TEDAVİDE REFLEKSOLOJİNİN YERİ
Kısa bir süre önceye kadar bazı uzmanlar otizmin  tedavi edilemeyeceğini ısrarla söylüyor ömür boyu sürecek bir durum olduğu içinde ailelere çocuklarını gerekli kurumlara yerleştirmeleri tavsiyelerinde bulunuyorlardı. Halen birçok uzmana göre otizm tedavi edilemez. Öyle bir şey yoktur bir sefer otist demek ömür boyu otist demektir. Yeni yapılan araştırmanın aksine bu görüşlerin  kesinlik kazanmadığı ortaya çıkmıştır.

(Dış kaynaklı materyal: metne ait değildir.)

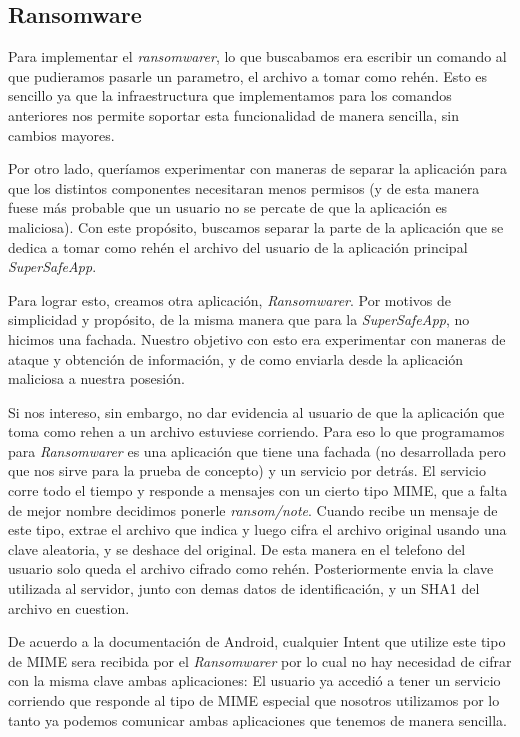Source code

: \subsection{Ransomware}

Para implementar el \textit{ransomwarer}, lo que buscabamos era escribir un comando al que pudieramos pasarle un parametro, el archivo
a tomar como rehén. Esto es sencillo ya que la infraestructura que implementamos para los comandos anteriores nos permite soportar esta
funcionalidad de manera sencilla, sin cambios mayores.

Por otro lado, queríamos experimentar con maneras de separar la aplicación para que los distintos componentes necesitaran menos permisos
(y de esta manera fuese más probable que un usuario no se percate de que la aplicación es maliciosa). Con este propósito, buscamos separar
la parte de la aplicación que se dedica a tomar como rehén el archivo del usuario de la aplicación principal \textit{SuperSafeApp}.

Para lograr esto, creamos otra aplicación, \textit{Ransomwarer}. Por motivos de simplicidad y propósito, de la misma manera que para
la \textit{SuperSafeApp}, no hicimos una fachada. Nuestro objetivo con esto era experimentar con maneras de ataque y obtención de
información, y de como enviarla desde la aplicación maliciosa a nuestra posesión.

Si nos intereso, sin embargo, no dar evidencia al usuario de que la aplicación que toma como rehen a un archivo estuviese corriendo. Para
eso lo que programamos para \textit{Ransomwarer} es una aplicación que tiene una fachada (no desarrollada pero que nos sirve para la
prueba de concepto) y un servicio por detrás. El servicio corre todo el tiempo y responde a mensajes con un cierto tipo MIME, que a falta
de mejor nombre decidimos ponerle \textit{ransom/note}. Cuando recibe un mensaje de este tipo, extrae el archivo que indica y luego cifra
el archivo original usando una clave aleatoria, y se deshace del original. De esta manera en el telefono del usuario solo queda el archivo
cifrado como rehén. Posteriormente envia la clave utilizada al servidor, junto con demas datos de identificación, y un SHA1 del archivo
en cuestion.

De acuerdo a la documentaci\'on de Android, cualquier Intent que utilize este tipo de MIME sera recibida por el \textit{Ransomwarer} por lo cual
no hay necesidad de cifrar con la misma clave ambas aplicaciones: El usuario ya accedió a tener un servicio corriendo que responde al tipo de
MIME especial que nosotros utilizamos por lo tanto ya podemos comunicar ambas aplicaciones que tenemos de manera sencilla.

 Autism Research Institute ( otizm araştırma enstitüsü ) otizmin tedavi edilebilir olduğunu  ve çocukların iyileşebileceğini  savunarak bir çok çevrenin saplantılı yaklaşımlarına rağmen, Otizm Araştırma enstitüsü doktorları ve sağlık uzmanları çalışmalarıyla değişik yöntemler uygulanarak çocukların durumlarında ciddi oranda iyileşmelerin olduğunu ve hatta düzenli bir tedaviyle otizmin tamamen yenilebileceğini yapmış oldukları çalışmalarla kanıtladılar.

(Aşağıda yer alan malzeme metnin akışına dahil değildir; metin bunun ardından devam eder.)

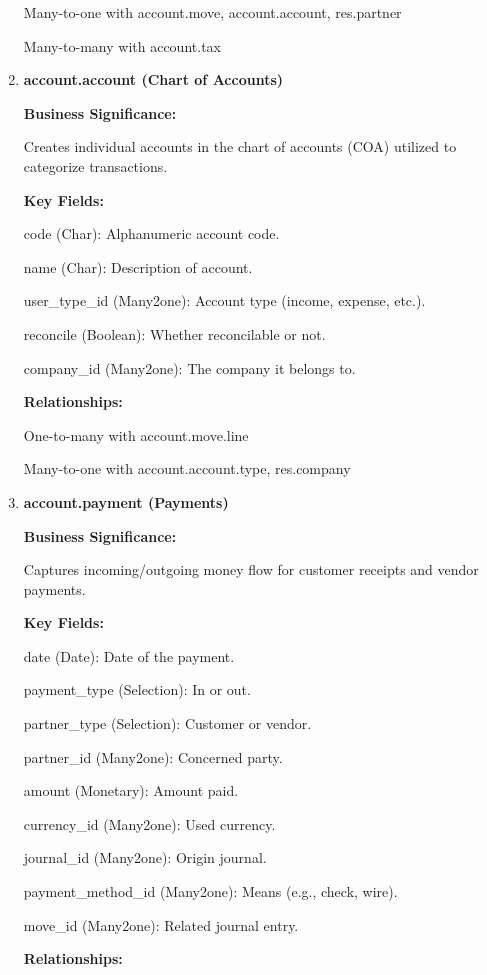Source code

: \documentclass[11pt,a4paper]{article}
\begin{document}
\begin{enumerate}
    Many-to-one with account.move, account.account, res.partner

    Many-to-many with account.tax

    \item \textbf{account.account (Chart of Accounts)}
    
    \textbf{Business Significance:}

    Creates individual accounts in the chart of accounts (COA) utilized to categorize transactions.
    
    \textbf{Key Fields:}

    code (Char): Alphanumeric account code.

    name (Char): Description of account.

    user\_type\_id (Many2one): Account type (income, expense, etc.).

    reconcile (Boolean): Whether reconcilable or not.

    company\_id (Many2one): The company it belongs to.
    \medskip

    \textbf{Relationships:}

    One-to-many with account.move.line

    Many-to-one with account.account.type, res.company 

    \item \textbf{account.payment (Payments)}
    
    \textbf{Business Significance:}

    Captures incoming/outgoing money flow for customer receipts and vendor payments.
    \medskip

    \textbf{Key Fields:}

    date (Date): Date of the payment.

    payment\_type (Selection): In or out.

    partner\_type (Selection): Customer or vendor.

    partner\_id (Many2one): Concerned party.

    amount (Monetary): Amount paid.

    currency\_id (Many2one): Used currency.

    journal\_id (Many2one): Origin journal.

    payment\_method\_id (Many2one): Means (e.g., check, wire).

    move\_id (Many2one): Related journal entry.
    \medskip

    \textbf{Relationships:}


\end{enumerate}
\end{document}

Otizm daha çok beyin ve bağırsak yollarına dokunan tıbbi  bir durum olduğundan dolayı vücudu zararlı maddelerden arındırma metotları ve hücreleri yenilemeye yönelik çalışma olumlu gelişmeler göstermektedir. Refleksoloji ile hiçte yabana atılmayacak oranda olumlu gelişmeler görülmüştür.

Örnek verecek olursak Kanada’nın Quebec eyaletinde uygulanan bu yöntem  ABD deki gibi olumlu sonuçlar vermektedir. Dünyanın ve daha bir çok ülkelerde Her biri 20 dakika süren 10 seanslık küçük bir tedavide dahi anne ve babalar çocuklarında olumlu gelişmeler görmüşlerdir. Tam tedavi uygulamalarında azami oranda faydalanabilmek için bir çocuğun ortalama 70 ila 250 seans arası tedavi görmesi gerekmektedir.

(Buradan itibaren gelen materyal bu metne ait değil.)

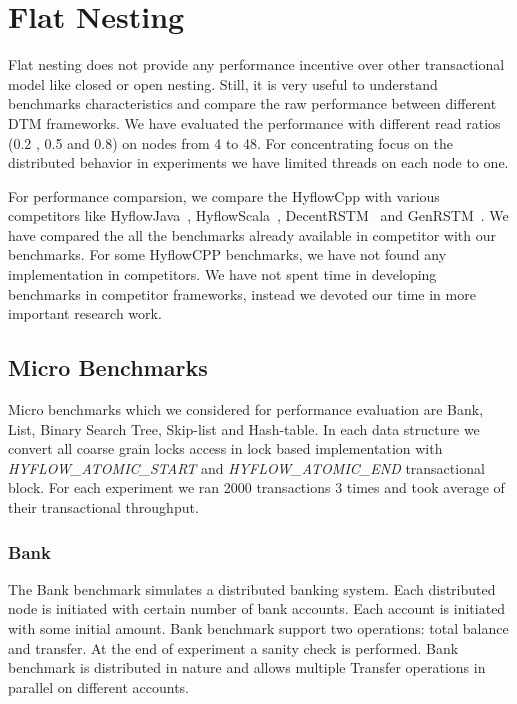 \documentclass[12pt,english]{report}
\begin{document}
\section{Flat Nesting}

Flat nesting does not provide any performance incentive over other transactional model like closed or open nesting. Still, it is very useful to understand benchmarks characteristics and compare the raw performance between different DTM frameworks. We have evaluated the performance with different read ratios (0.2 , 0.5 and 0.8) on nodes from 4 to 48. For concentrating focus on the distributed behavior in experiments we have limited threads on each node to one.  

For performance comparsion, we compare the HyflowCpp with various competitors like HyflowJava~\cite{Saad:2011:HHP:1996130.1996167}, HyflowScala~\cite{turcuhyflow2}, DecentRSTM~\cite{DecentSTM:5470446} and GenRSTM~\cite{GenRSTM:6038614}. We have compared the all the benchmarks already available in competitor with our benchmarks. For some HyflowCPP benchmarks, we have not found any implementation in competitors. We have not spent time in developing benchmarks in competitor frameworks, instead we devoted our time in more important research work. 

\subsection{Micro Benchmarks}

Micro benchmarks which we considered for performance evaluation are Bank, List, Binary Search Tree, Skip-list and Hash-table. In each data structure we convert all coarse grain locks access in lock based implementation with \emph{HYFLOW{\_}ATOMIC{\_}START} and \emph{HYFLOW{\_}ATOMIC{\_}END} transactional block. For each experiment we ran 2000 transactions 3 times and took average of their transactional throughput.  

\subsubsection{Bank}

The Bank benchmark simulates a distributed banking system. Each distributed node is initiated with certain number of bank accounts. Each account is initiated with some initial amount. Bank benchmark support two operations: total balance and transfer. At the end of experiment a sanity check is performed. Bank benchmark is distributed in nature and allows multiple Transfer operations in parallel on different accounts.
\end{document}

Otist çocuklarda ailelerin en çok şikayet ettikleri hiperaktiflik,  agresiflik, mutsuzluk, kendine zarar verme gibi sıkıntıların kısa surede olumlu sonuç vermesi yüz güldürücüdür.
Refleksoloji seanslarında çoğu otist vakaların ilaç kullanmadan ayak altındaki ilgili sinir uçları dikkatle çalışma sonucunda olumlu sonuçlar alınmıştır. Tedavide hastanın ihtiyacına göre seratonin hormonu salgılatılır, konuşma merkezi düzenlenir, korpuz kollozumdaki bağ kuvvetlendirilir ve gaba düzenlenir.
Tedavi türlerinin değişik olması ve uzmanlık gerektirmesi sebebiyle her çocuğun otistlik derecesi de göz önünde tutularak uygulanmaktadır.  Refleksolojinin daha ileriki yıllarda bir çok hastalıkların tedavisinde olduğu gibi yaygınlık kazanacağı gerçeği ortaya çıkmıştır.